Now lets build a simple hello world example using rake. To do this we are going to be creating a file named rakefile.rb so you may want to switch over to a temp directory. Create the rakefile.rb file and enter the following:
task :default => [:hello_world] desc "Just says hello to the world" task :hello_world do puts "Hello world from Rake" end
After you have saved the file as “rakefile.rb” you can process it using Rake by just entering rake in the command line while still in the directory that you created the file in. You should be presented with the expected output “Hello world from Rake”. The first line in this file defines the default task to run if none is specified and then starting on line 3 we have the task of just outputting text. This simple rake file only performs one task and you can simple include multiple tasks in a single file. Change the rakefile.rb to match the following and then run rake:
task :default => [:hello_world] desc "Just says hello to the world" task :hello_world do puts "Hello world from Rake" end desc "Just hello to you" task :hello_you do puts "Hello you" end desc "Hello to you and the world" task :hello_to_all => [:hello_world,:hello_you] do puts "Hello to everyone" end
Since by running just rake you are only running the default task specified all you will get is the same “Hello world from rake” output. But if you enter the following:
It will run that task which in turn executes the other tasks specified and you will get all 3 lines written out.
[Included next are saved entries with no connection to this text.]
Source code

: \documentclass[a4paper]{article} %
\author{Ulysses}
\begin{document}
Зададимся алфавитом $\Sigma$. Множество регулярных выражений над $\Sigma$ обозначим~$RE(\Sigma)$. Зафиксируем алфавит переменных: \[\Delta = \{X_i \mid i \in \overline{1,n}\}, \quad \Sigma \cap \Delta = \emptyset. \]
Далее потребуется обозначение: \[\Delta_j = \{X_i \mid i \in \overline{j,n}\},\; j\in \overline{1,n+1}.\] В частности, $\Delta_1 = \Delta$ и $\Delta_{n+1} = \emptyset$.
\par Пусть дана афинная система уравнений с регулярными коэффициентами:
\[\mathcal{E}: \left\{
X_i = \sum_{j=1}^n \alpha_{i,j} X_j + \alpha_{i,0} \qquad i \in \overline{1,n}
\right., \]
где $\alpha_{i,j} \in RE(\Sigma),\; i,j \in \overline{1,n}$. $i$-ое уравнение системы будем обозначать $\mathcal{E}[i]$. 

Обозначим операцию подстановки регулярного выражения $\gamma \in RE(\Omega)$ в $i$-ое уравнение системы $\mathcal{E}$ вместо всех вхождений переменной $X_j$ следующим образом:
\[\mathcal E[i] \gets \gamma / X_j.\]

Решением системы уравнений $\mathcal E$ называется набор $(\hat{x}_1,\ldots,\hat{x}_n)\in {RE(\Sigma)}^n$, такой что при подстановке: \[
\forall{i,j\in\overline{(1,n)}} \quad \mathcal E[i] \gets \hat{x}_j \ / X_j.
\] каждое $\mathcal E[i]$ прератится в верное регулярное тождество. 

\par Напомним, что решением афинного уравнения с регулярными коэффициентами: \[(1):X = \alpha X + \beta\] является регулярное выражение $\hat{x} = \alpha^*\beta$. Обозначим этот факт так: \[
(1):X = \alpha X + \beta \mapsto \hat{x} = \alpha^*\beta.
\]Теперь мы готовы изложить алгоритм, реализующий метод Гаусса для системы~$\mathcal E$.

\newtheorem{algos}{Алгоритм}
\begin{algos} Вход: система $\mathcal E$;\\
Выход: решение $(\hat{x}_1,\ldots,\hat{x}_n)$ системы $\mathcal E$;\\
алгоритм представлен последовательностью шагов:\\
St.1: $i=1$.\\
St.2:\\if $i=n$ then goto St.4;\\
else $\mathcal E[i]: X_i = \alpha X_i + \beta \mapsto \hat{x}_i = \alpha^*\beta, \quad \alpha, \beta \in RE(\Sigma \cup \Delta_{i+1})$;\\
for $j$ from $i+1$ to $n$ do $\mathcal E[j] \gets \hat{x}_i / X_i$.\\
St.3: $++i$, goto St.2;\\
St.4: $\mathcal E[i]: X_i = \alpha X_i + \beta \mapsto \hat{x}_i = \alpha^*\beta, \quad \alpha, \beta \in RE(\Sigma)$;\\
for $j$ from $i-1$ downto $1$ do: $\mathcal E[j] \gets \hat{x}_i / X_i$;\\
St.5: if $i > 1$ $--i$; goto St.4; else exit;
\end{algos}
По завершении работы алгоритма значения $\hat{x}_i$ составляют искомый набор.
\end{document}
Albacore for .NET Rake Tasks
Rake is used to run the tasks that we need but where do these tasks come from? This is where the Albacore library comes in. The tasks that are provided with the library are to access and use the common tools for building and running tasks for .NET projects. Instead of you having to learn how to build your own tasks the library provides many. To install Albacore we will use igem just like we did for rake:
igem install albacore
Now that the library is installed we can create a simple console project in a solution and then use rake to run a build on the solution. I have attached the project to this post so we do not have to go through the standard Hello World app building. There is a project folder that contains the RakeFile.rb and a src folder that contains the solution to be built. Here is the contents of the RakeFile.rb used to build the solution.
require 'rake' require 'albacore' task :default => [:full] task :full => [:standard_build] msbuild :standard_build do |msb| msb.properties :configuration => :Release msb.targets :Build msb.solution = "src/BuildHelloWorld.sln" end
This file uses the albacore task to run MSBuild against our solution. The task requires that you specify a couple pieces of configuration information like the configuration to be built, the target (such as build, clean etc) and then the location of the Solution file to be used. There are many other configuration options available and you can get more info over at the wiki pages on github. The wiki provides information on the tasks that are available such as NUnit, SQLCmd and PLink.
So far I have found using this method very easy to manage and also very easy to read. Working with the tasks instead of XML just takes pain out of building upon the files and makes them easier to follow. I will be doing some more posts on using Hudson and going further with builds using Albacore tasks.